- Aim of the exercise: Would you please output, word for word, the span of the listing below that opens on the line containing "The whole desktop" and closes on the line containing "Crowd Management Software"? Include both ends and nothing more.

- Data to use:
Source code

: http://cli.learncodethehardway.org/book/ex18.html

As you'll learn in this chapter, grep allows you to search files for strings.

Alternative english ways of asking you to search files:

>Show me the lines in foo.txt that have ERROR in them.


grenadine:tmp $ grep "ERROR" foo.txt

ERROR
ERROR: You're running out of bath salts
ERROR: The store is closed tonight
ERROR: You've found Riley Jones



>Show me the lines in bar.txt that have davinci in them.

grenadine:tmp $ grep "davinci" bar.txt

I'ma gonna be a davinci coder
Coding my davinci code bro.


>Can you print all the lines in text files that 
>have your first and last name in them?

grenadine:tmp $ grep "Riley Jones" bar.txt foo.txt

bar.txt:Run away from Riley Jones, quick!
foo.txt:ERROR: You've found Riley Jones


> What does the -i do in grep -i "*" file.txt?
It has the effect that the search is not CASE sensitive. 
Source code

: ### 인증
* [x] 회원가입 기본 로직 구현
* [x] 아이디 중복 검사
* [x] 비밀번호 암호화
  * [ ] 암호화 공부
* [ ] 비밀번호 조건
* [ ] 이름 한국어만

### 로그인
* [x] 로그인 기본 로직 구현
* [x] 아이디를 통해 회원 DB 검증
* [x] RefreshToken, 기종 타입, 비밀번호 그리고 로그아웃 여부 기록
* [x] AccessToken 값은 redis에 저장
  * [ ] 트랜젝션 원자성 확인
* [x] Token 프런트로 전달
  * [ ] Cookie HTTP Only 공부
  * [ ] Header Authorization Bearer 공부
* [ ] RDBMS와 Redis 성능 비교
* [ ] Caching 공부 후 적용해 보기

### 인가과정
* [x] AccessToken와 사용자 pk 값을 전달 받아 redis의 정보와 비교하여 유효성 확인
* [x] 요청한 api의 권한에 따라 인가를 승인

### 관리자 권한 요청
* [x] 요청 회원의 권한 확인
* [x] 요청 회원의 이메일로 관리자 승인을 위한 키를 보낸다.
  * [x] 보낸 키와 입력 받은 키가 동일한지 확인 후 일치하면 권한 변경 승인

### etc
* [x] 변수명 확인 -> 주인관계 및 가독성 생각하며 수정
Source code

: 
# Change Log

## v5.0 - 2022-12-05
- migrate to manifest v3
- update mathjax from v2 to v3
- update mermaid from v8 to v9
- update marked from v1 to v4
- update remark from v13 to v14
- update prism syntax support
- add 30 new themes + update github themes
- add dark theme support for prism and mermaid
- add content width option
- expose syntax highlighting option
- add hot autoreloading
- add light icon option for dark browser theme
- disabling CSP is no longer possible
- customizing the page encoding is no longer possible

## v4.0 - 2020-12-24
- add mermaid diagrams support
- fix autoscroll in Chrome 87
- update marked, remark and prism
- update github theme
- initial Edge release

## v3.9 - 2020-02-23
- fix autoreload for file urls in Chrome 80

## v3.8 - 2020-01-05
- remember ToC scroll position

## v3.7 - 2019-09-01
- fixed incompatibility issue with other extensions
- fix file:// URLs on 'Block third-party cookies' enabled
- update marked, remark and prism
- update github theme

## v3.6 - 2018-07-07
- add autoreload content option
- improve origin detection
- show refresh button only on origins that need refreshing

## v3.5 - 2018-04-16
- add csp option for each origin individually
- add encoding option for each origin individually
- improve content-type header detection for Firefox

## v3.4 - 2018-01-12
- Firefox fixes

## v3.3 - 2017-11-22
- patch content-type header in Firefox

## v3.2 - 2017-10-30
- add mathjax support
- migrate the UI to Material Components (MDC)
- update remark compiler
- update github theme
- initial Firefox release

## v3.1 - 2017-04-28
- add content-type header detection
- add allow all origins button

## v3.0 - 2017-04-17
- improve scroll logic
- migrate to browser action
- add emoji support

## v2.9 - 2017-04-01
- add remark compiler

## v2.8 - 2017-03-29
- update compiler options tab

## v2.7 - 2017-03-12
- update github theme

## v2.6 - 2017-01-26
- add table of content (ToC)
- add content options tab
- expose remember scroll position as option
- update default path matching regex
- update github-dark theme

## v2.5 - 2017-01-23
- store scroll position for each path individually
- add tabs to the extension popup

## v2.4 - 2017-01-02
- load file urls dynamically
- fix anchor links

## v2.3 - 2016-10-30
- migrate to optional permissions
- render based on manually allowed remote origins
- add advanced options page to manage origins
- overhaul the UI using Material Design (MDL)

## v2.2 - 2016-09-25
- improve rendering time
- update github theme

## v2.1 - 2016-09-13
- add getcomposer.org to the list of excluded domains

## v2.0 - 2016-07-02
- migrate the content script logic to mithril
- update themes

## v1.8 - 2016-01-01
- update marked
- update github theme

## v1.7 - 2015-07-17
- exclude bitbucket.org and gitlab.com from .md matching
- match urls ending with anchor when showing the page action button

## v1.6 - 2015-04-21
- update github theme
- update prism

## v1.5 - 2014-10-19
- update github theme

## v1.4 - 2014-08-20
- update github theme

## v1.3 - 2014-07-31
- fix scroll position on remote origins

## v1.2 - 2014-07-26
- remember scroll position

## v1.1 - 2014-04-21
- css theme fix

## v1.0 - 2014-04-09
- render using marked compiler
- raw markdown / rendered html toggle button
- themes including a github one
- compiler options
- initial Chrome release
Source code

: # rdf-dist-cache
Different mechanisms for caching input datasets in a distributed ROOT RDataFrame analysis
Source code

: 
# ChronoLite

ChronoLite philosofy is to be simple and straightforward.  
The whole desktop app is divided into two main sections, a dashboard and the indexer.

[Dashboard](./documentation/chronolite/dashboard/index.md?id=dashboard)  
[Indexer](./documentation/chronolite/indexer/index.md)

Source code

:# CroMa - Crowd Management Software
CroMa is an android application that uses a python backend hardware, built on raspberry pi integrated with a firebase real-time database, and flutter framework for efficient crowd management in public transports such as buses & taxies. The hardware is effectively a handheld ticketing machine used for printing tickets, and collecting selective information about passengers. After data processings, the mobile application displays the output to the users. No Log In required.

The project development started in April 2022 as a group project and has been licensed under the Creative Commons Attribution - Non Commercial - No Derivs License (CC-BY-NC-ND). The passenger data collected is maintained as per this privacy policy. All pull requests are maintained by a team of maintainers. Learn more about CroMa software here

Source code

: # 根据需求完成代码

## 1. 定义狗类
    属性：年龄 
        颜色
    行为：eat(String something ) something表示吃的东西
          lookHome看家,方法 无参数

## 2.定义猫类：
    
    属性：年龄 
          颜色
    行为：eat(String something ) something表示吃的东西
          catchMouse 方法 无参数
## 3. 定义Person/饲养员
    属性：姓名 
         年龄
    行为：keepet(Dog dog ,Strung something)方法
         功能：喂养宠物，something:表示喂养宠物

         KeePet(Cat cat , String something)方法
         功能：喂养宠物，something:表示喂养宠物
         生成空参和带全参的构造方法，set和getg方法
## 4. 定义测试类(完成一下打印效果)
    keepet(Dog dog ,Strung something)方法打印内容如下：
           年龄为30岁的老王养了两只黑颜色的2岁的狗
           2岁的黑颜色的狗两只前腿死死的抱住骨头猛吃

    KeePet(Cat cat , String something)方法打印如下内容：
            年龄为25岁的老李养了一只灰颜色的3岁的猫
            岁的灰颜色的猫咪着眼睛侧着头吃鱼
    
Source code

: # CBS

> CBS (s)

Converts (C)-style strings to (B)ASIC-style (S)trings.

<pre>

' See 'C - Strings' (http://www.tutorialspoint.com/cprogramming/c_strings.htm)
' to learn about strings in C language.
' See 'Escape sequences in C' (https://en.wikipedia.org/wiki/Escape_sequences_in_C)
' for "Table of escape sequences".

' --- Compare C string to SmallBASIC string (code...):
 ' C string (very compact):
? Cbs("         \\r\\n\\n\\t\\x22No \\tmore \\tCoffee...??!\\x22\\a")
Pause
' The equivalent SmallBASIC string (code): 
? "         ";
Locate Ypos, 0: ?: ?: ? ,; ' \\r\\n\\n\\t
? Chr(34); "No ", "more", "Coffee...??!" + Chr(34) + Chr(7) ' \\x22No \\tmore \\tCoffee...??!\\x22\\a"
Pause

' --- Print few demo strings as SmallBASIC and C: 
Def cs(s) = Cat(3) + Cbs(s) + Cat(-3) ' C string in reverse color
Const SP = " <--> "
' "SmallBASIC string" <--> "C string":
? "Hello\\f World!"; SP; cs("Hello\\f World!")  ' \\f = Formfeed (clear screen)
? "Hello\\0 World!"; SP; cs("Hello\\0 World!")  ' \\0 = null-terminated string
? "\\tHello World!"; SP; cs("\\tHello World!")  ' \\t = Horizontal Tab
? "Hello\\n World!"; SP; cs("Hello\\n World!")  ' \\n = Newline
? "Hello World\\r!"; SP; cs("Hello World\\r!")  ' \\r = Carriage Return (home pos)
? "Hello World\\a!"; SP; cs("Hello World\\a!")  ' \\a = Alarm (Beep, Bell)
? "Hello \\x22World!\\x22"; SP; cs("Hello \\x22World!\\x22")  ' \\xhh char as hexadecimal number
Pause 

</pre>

- Solution:
The whole desktop app is divided into two main sections, a dashboard and the indexer.

[Dashboard](./documentation/chronolite/dashboard/index.md?id=dashboard)  
[Indexer](./documentation/chronolite/indexer/index.md)

Source code

:# CroMa - Crowd Management Software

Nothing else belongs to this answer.